Somewhere in amongst steadily-greening low and high marsh cord grass, great, little, and snow egrets, along with great blue herons, are snagging Atlantic silversides and other minnows in the shallow saltmarsh water. Gulls; herring, great, black-backed, and laughing, glide overhead in search of fish, shelled or otherwise, sharing the thermals of this gradually-warming island with Northern harriers and red-tailed hawks hunting for rodents. Wafting around on the air here is the ever-pungent aroma of the rich, muddy, Swiss cheese-like foundation of the marsh infused with the briny smell of the ocean and Sound warming up.

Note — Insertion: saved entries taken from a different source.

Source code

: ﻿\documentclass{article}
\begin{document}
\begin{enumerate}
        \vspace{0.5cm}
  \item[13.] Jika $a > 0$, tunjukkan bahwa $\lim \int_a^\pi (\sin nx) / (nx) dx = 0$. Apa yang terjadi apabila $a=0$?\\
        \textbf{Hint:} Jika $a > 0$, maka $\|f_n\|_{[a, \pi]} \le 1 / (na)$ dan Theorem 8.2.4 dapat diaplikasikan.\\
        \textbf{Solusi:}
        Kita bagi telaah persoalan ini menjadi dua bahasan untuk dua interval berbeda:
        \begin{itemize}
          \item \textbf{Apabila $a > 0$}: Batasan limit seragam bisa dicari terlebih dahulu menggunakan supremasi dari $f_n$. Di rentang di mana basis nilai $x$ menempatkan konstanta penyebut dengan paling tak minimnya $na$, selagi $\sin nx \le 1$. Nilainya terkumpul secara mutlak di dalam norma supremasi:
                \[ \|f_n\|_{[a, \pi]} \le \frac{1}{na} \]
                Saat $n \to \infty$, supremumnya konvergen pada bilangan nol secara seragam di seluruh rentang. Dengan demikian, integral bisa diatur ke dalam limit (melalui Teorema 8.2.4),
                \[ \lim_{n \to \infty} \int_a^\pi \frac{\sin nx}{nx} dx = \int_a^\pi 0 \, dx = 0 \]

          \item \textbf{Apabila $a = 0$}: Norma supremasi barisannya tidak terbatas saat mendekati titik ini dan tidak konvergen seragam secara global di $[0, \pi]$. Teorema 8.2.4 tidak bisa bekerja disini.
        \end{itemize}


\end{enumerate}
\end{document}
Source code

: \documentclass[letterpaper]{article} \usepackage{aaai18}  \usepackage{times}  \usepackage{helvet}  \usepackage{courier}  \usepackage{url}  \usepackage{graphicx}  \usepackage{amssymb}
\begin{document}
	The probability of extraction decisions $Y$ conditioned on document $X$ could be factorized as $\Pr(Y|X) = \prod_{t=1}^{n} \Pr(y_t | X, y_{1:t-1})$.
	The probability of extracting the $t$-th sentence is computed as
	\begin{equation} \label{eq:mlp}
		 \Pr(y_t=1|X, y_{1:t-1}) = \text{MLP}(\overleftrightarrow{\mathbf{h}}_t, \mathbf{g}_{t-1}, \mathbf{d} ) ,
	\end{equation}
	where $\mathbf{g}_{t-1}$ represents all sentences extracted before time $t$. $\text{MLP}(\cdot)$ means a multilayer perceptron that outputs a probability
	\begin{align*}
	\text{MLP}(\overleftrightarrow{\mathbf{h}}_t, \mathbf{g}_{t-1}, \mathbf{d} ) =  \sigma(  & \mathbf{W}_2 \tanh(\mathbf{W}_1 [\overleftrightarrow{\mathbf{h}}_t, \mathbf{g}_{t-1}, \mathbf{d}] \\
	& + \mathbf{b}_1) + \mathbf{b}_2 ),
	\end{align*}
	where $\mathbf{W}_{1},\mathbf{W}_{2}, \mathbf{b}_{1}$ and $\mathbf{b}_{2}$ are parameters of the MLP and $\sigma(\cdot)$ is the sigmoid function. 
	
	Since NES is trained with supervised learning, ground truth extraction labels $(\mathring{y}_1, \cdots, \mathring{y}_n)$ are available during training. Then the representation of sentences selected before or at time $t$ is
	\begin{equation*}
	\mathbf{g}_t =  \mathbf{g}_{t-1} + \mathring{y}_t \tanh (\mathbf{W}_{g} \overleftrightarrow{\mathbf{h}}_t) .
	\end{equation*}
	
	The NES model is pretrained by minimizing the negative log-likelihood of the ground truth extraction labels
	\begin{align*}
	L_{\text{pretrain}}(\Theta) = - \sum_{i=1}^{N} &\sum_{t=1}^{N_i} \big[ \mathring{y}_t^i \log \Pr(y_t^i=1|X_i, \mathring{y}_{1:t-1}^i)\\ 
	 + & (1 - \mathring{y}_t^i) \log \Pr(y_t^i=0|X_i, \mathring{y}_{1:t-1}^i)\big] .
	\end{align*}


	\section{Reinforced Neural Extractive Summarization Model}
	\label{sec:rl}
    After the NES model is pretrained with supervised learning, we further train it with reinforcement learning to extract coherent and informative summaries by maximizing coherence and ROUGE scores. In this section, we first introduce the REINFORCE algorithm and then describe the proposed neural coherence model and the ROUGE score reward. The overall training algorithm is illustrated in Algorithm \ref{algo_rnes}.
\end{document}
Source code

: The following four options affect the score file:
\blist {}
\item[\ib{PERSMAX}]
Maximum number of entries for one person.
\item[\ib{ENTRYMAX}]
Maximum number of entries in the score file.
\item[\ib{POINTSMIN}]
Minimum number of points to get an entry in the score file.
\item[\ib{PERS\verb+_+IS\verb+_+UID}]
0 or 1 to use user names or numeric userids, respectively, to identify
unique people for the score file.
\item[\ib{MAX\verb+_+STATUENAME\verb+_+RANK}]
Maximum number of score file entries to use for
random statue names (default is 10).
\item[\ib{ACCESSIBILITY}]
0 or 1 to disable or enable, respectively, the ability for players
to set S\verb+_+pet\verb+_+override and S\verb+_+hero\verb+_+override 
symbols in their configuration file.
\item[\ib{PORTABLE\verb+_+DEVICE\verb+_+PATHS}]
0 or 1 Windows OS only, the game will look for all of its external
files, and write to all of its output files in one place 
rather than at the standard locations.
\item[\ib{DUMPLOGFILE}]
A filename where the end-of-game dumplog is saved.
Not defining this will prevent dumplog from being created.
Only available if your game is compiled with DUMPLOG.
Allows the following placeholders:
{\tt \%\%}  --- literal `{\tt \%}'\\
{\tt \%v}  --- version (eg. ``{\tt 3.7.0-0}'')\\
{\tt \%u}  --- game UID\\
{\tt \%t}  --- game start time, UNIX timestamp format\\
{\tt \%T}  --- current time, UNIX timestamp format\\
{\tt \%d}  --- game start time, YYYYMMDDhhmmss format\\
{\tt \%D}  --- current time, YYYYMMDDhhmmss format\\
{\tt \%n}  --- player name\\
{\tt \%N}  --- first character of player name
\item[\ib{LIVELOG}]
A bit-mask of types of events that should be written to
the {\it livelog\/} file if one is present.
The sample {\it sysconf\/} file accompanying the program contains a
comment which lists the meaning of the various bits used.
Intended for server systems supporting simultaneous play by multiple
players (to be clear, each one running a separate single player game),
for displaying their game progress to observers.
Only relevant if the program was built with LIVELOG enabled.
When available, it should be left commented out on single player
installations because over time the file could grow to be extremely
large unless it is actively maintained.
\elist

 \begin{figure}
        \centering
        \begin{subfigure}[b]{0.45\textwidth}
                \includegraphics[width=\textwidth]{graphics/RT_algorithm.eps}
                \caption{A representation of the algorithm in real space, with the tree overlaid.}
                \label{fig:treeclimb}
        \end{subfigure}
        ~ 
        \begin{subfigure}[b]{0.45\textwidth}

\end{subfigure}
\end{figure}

Atop a telephone pole retrofitted with wooden crossbars on a bluff overlooking the harbor, a pair of ospreys is rebuilding last year’s nor’easter-ravaged nest while taking turns diving for their scaly sustenance just off the beach. Already awake from their muddy winter slumbers, snapping and painted turtles are out and about, searching for sandy spots in which to lay their eggs. They sometimes can be seen crossing the winding access road leading down to the field station campus from Polpis Road.

In the knee-deep harbor water, female horseshoe crabs, with their boyfriends riding piggyback as they fertilize their ladies’ eggs, glide along the sandy bottom forested with eelgrass which is now sending up new shoots and fronds. Juvenile striped bass dart here and there.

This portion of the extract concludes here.